Work task — Within the entries below, how many lines carry the word "about"? State the number and stop.
(Material supplied begins)
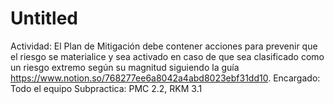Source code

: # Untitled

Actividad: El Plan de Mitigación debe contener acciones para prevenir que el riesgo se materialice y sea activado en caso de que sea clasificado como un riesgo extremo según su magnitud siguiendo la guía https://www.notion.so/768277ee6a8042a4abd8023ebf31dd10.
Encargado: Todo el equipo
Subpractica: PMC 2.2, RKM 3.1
(Material supplied ends)
(Material supplied begins)
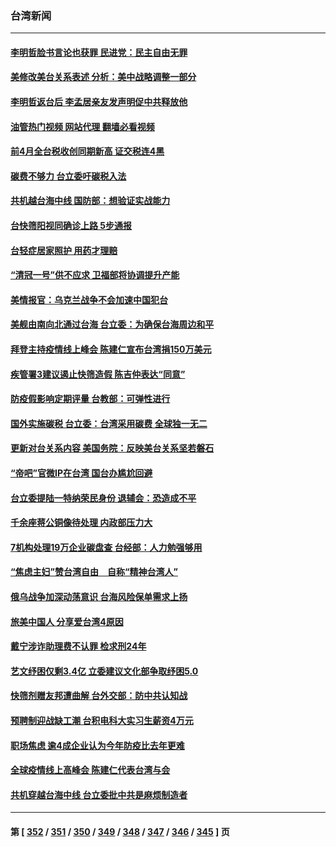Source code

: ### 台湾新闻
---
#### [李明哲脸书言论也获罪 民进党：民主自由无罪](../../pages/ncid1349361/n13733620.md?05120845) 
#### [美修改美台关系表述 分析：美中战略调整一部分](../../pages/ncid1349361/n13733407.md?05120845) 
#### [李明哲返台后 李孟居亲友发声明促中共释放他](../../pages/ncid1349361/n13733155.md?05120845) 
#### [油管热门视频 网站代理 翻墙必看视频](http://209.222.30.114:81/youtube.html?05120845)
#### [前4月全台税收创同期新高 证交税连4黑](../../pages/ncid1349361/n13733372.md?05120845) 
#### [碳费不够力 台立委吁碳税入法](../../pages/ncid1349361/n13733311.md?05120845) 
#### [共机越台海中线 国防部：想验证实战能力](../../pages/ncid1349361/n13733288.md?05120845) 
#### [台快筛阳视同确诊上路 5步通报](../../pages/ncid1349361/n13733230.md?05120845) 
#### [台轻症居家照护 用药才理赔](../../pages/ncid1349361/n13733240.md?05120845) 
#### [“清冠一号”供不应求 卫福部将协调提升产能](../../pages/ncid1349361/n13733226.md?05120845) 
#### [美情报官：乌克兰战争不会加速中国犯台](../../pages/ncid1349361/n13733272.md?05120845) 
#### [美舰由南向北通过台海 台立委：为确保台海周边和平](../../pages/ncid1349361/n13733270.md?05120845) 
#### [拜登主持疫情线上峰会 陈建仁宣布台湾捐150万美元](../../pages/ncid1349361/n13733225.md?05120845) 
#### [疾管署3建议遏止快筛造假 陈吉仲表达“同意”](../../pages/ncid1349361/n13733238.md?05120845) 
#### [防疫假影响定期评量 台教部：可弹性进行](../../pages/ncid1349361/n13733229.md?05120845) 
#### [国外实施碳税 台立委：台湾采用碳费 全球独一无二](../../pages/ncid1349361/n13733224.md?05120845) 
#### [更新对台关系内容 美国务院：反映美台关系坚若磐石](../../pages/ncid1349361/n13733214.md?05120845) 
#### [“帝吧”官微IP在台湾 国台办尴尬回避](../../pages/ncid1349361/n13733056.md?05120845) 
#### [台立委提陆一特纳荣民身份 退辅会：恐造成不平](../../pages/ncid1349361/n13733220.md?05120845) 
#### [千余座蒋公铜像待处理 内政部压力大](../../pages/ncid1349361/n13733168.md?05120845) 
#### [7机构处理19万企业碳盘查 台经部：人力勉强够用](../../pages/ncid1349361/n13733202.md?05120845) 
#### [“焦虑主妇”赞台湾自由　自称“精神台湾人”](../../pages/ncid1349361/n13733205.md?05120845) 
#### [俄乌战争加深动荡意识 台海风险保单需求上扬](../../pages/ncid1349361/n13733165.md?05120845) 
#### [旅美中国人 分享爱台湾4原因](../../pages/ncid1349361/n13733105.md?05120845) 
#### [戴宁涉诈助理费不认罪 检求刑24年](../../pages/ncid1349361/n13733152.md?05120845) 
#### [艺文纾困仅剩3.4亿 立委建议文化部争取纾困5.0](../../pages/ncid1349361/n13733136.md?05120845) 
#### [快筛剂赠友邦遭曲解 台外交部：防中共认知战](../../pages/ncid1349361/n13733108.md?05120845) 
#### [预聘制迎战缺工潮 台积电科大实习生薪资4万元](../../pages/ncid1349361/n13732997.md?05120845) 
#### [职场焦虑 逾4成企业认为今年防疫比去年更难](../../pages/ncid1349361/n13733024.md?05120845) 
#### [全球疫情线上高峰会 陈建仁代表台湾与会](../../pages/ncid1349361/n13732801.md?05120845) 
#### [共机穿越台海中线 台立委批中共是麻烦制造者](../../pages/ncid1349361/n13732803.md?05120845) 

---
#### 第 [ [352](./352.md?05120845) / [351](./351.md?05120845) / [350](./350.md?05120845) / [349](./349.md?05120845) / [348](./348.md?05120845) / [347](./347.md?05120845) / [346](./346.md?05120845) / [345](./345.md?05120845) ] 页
(Material supplied ends)
(Material supplied begins)
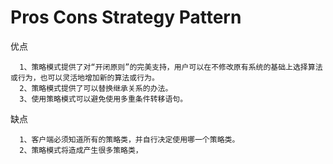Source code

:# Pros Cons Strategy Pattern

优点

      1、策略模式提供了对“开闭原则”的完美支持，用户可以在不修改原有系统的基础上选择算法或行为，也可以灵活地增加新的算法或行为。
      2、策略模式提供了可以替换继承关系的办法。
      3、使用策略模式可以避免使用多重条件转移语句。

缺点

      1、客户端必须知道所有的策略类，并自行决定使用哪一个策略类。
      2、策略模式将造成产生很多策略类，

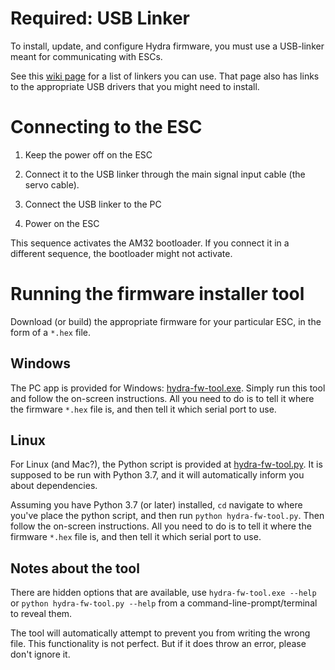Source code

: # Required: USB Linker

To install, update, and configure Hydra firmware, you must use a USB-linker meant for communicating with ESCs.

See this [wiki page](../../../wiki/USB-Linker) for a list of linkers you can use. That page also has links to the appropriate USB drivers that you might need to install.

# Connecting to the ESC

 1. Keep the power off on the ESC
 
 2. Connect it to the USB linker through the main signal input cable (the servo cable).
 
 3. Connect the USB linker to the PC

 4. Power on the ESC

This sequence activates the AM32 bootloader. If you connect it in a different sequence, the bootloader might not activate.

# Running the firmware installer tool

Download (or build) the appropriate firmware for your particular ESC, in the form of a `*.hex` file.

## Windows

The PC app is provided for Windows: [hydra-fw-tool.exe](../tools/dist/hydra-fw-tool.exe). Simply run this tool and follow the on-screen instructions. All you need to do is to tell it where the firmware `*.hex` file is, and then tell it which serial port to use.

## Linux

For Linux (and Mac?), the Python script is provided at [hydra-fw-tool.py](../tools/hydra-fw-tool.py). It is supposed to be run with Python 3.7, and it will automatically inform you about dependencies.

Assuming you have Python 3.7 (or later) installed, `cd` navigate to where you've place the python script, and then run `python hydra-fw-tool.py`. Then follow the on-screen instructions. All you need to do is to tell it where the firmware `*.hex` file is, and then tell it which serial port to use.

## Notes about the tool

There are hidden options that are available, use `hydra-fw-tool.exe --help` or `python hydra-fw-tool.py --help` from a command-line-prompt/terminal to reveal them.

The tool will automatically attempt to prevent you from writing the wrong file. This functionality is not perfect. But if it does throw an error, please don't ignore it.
(Material supplied ends)
Result of this task — 2